# Problem statement:
Omitting all images, transcribe the entries word for word.

# Data shown:
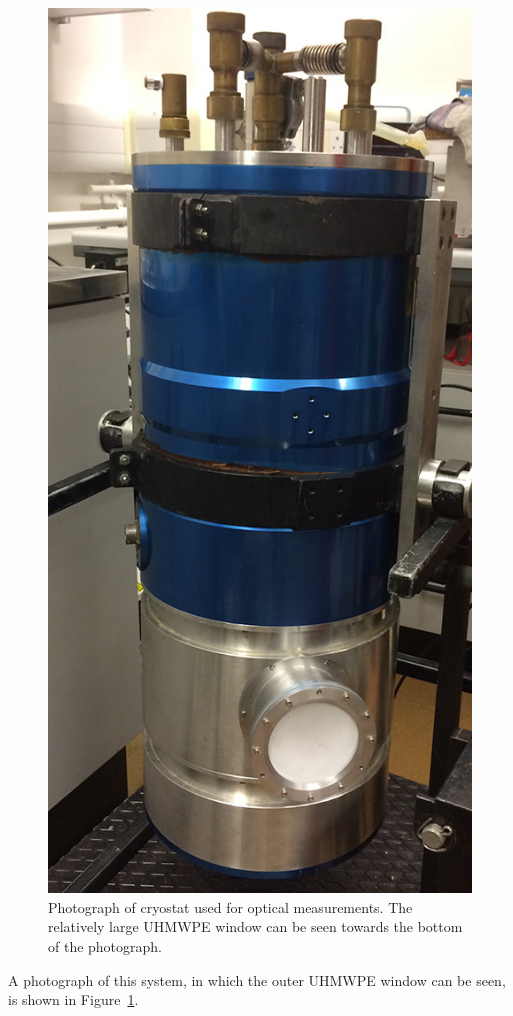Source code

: \begin{figure}[tb]
\begin{center}
\includegraphics[height = 0.5\textheight]{figures/CookieMonster}
\caption[Photograph of cryostat used for optical measurements]{Photograph of cryostat used for optical measurements. The relatively large UHMWPE window can be seen towards the bottom of the photograph.}
\label{fig:CookieMonster}
\end{center}
\end{figure}
A photograph of this system, in which the outer UHMWPE window can be seen, is shown in Figure~\ref{fig:CookieMonster}.
%
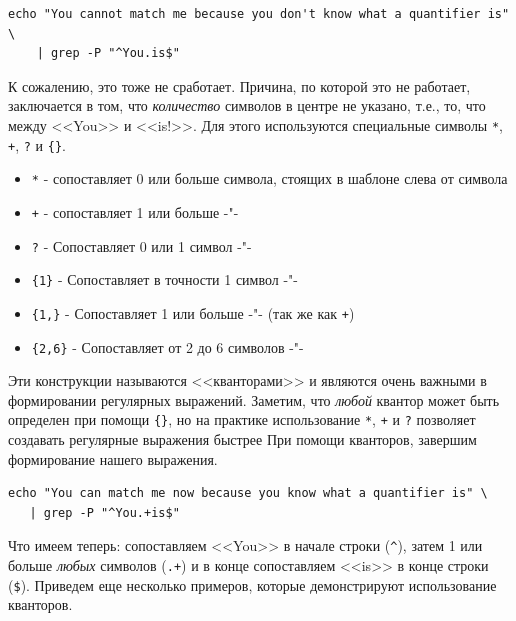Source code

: \documentclass[12pt]{article}
\providecommand{\tightlist}{%
  \setlength{\itemsep}{0pt}\setlength{\parskip}{0pt}}
\begin{document}
\begin{verbatim}
echo "You cannot match me because you don't know what a quantifier is" \
    | grep -P "^You.is$"
\end{verbatim}

К сожалению, это тоже не сработает. Причина, по которой это не работает,
заключается в том, что \emph{количество} символов в центре не указано,
т.е., то, что между <<You>> и <<is!>>. Для этого используются специальные
символы \texttt{*}, \texttt{+}, \texttt{?} и \texttt{\{\}}.

\begin{itemize}
\tightlist
\item
  \texttt{*} - сопоставляет 0 или больше символа, стоящих в шаблоне
  слева от символа
\item
  \texttt{+} - сопоставляет 1 или больше -"-
\item
  \texttt{?} - Сопоставляет 0 или 1 символ -"-
\item
  \texttt{\{1\}} - Сопоставляет в точности 1 символ -"-
\item
  \texttt{\{1,\}} - Сопоставляет 1 или больше -"- (так же как
  \texttt{+})
\item
  \texttt{\{2,6\}} - Сопоставляет от 2 до 6 символов -"-
\end{itemize}

Эти конструкции называются <<кванторами>> и являются очень важными в
формировании регулярных выражений. Заметим, что \emph{любой} квантор
может быть определен при помощи \texttt{\{\}}, но на практике
использование \texttt{*}, \texttt{+} и \texttt{?} позволяет создавать
регулярные выражения быстрее При помощи кванторов, завершим формирование
нашего выражения.

\begin{verbatim}
echo "You can match me now because you know what a quantifier is" \
   | grep -P "^You.+is$"
\end{verbatim}

Что имеем теперь: сопоставляем <<You>> в начале строки (\texttt{\^{}}),
затем 1 или больше \emph{любых} символов (\texttt{.+}) и в конце
сопоставляем <<is>> в конце строки (\texttt{\$}). Приведем еще несколько
примеров, которые демонстрируют использование кванторов.
\end{document}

# Response area:
Source code

: \begin{figure}[tb]
\begin{center}
\includegraphics[height = 0.5\textheight]{figures/CookieMonster}
\caption[Photograph of cryostat used for optical measurements]{Photograph of cryostat used for optical measurements. The relatively large UHMWPE window can be seen towards the bottom of the photograph.}
\label{fig:CookieMonster}
\end{center}
\end{figure}
A photograph of this system, in which the outer UHMWPE window can be seen, is shown in Figure~\ref{fig:CookieMonster}.
%
Source code

: \documentclass[12pt]{article}
\providecommand{\tightlist}{%
  \setlength{\itemsep}{0pt}\setlength{\parskip}{0pt}}
\begin{document}
\begin{verbatim}
echo "You cannot match me because you don't know what a quantifier is" \
    | grep -P "^You.is$"
\end{verbatim}

К сожалению, это тоже не сработает. Причина, по которой это не работает,
заключается в том, что \emph{количество} символов в центре не указано,
т.е., то, что между <<You>> и <<is!>>. Для этого используются специальные
символы \texttt{*}, \texttt{+}, \texttt{?} и \texttt{\{\}}.

\begin{itemize}
\tightlist
\item
  \texttt{*} - сопоставляет 0 или больше символа, стоящих в шаблоне
  слева от символа
\item
  \texttt{+} - сопоставляет 1 или больше -"-
\item
  \texttt{?} - Сопоставляет 0 или 1 символ -"-
\item
  \texttt{\{1\}} - Сопоставляет в точности 1 символ -"-
\item
  \texttt{\{1,\}} - Сопоставляет 1 или больше -"- (так же как
  \texttt{+})
\item
  \texttt{\{2,6\}} - Сопоставляет от 2 до 6 символов -"-
\end{itemize}

Эти конструкции называются <<кванторами>> и являются очень важными в
формировании регулярных выражений. Заметим, что \emph{любой} квантор
может быть определен при помощи \texttt{\{\}}, но на практике
использование \texttt{*}, \texttt{+} и \texttt{?} позволяет создавать
регулярные выражения быстрее При помощи кванторов, завершим формирование
нашего выражения.

\begin{verbatim}
echo "You can match me now because you know what a quantifier is" \
   | grep -P "^You.+is$"
\end{verbatim}

Что имеем теперь: сопоставляем <<You>> в начале строки (\texttt{\^{}}),
затем 1 или больше \emph{любых} символов (\texttt{.+}) и в конце
сопоставляем <<is>> в конце строки (\texttt{\$}). Приведем еще несколько
примеров, которые демонстрируют использование кванторов.
\end{document}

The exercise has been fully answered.